Florida’s Freaky Fridays : Tinker Bell and the Infamous Phone Number
In previous weeks we’ve brought you the tale of the homeless man who robbed a shop and then proceeded to give all his money away to much more deserving, though presumably not homeless, folks on a nearby bus. We’ve also revealed how Floridian Jacquelyn V. Myers took sick leave from work and then secretly ran 80 long distance events and also the congressional candidate who changed his name to a web address.
So, what weird, wonderful and weirdly wonderful tales does Florida have in store for us this week?
Man inherits notorious phone number
Some people don’t catch up with technology all that quickly. Not everyone feels the need to queue all night for the new shiny piece of utterly needless – yet still life changing – piece of software from Apple that can be bought in day light hours for half the price a few weeks later. Some people are just a bit cooler than that. Who needs Blu-Ray when VCR works perfectly fine and who needs Skype when there’s nothing wrong with mobiles. Junior Alexander Guy took his time to even go that far. In fact, it was just last month (May 2012) that the 49 year-old Floridian decided to get himself a mobile. Then he started getting some abusive calls. Had he annoyed some people without realised it? Had the Luddite Association gotten wind of his new extravagant communication device or had he inherited the phone number of one George Zimmerman?
It was the latter. And in case you don’t know, George Zimmerman is the Neighborhood Watch volunteer who fatally shot Trayvon Martin in February this year. A case which has caused a helluva storm in the US.
The Orlando wastewater plant worker’s first mobile number – 407-435-2400 – just happened to be the same one Zimmerman spelled out to a police dispatcher in a recorded call the night of the shooting. It has since been widely circulated by all kinds of news organizations and is also available on the Internet.

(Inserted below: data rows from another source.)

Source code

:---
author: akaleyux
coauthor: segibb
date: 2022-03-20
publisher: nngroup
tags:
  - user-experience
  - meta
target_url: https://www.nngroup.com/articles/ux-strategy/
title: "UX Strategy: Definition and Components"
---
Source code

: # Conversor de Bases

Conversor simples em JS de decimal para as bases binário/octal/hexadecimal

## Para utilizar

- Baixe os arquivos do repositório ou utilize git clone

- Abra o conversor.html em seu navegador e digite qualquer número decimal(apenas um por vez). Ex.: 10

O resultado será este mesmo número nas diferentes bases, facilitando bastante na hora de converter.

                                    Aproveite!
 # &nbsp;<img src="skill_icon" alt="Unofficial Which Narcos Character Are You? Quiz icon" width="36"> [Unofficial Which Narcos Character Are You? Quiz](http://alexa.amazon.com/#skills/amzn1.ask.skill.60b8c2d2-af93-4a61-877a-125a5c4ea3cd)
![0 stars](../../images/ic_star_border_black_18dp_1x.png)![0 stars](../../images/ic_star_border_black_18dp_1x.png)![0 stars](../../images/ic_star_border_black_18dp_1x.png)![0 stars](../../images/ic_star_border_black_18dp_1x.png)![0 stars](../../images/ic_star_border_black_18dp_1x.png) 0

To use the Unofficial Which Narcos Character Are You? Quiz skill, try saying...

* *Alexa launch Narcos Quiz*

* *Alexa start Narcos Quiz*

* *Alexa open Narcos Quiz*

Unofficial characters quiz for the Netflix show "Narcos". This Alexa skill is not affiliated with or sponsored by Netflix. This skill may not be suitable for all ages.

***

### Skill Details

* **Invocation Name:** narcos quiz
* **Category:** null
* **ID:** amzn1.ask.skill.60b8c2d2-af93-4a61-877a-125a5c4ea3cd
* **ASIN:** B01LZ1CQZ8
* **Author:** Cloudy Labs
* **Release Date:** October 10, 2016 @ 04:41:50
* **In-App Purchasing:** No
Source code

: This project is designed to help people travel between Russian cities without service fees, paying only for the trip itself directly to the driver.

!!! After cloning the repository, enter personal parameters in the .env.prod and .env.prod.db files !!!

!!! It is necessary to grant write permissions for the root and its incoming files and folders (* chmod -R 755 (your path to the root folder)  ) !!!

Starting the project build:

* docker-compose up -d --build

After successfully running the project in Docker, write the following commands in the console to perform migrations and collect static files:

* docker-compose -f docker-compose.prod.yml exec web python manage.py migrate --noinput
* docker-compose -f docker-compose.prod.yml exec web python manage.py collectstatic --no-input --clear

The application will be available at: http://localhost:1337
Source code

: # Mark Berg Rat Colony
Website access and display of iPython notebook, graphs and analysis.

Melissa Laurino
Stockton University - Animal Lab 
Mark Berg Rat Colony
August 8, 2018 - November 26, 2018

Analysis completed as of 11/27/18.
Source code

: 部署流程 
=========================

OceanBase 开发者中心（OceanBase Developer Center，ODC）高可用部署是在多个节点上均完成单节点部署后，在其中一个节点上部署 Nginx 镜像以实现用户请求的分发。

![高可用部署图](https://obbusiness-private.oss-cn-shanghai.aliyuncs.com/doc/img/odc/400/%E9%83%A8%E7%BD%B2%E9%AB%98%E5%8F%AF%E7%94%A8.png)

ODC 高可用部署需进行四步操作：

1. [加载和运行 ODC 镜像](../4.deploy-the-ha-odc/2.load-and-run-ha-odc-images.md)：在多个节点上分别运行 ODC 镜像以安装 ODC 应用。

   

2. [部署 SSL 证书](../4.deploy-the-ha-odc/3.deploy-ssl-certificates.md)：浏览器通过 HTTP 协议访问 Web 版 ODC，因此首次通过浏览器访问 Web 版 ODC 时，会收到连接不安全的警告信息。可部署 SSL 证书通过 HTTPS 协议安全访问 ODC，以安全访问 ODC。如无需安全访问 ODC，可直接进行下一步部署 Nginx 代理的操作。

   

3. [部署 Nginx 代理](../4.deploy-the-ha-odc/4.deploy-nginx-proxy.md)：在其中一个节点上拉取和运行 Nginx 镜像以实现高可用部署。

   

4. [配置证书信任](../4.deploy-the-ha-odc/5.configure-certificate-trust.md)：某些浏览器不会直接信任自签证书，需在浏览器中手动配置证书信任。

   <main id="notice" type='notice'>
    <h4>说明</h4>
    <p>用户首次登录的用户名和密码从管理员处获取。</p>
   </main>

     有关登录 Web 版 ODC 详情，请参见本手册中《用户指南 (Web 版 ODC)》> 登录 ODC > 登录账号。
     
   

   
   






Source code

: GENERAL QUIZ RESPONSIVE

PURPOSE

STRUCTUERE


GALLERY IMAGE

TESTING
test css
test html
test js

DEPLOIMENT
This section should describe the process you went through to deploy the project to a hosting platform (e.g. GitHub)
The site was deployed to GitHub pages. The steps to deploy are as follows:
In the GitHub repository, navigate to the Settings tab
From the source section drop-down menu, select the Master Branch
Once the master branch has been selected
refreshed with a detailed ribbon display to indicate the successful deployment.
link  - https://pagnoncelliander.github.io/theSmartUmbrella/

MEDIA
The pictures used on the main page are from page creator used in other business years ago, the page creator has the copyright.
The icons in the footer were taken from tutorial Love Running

Guy reckoned he received around 70 threatening phone calls at all hours of the night, from lovely people saying things like “you murderer” and also “you deserve to die” the phone is now in the hands of Orlando lawyer George Trimble. The phone number follows other numbers Diego Maradona’s number 10 for Napoli and Dan Marino’s number 13 for the Miami Dolphins and has been retired.
No room for Tinker Bell in the Animal Kingdom
Sometimes the only way to make something truly memorable is to dress up like a tiny fairy from Peter Pan. That’s what April Spielman decided on taking her beau on his first trip to Walt Disney World. If mistaking the theme park for a Halloween party was an odd decision (he was dressed as the forever youthful Peter Pan) then they were both in for a further surprise when they got to Disney’s Animal Kingdom.; security wouldn’t let them through the gates. Apparently she just looked too much like a two-inch tall flying fairy.
Of course, what Spielman had failed to take into account was the Disney dress code, which can be found on their website and states that “adult costumes or clothing that can be viewed as representative of an actual Disney character” are prohibited. So, Disney fans you can dream all you want about being Jasmin, Pocohauntas or, er, Quasimodo but you better not dress up as them.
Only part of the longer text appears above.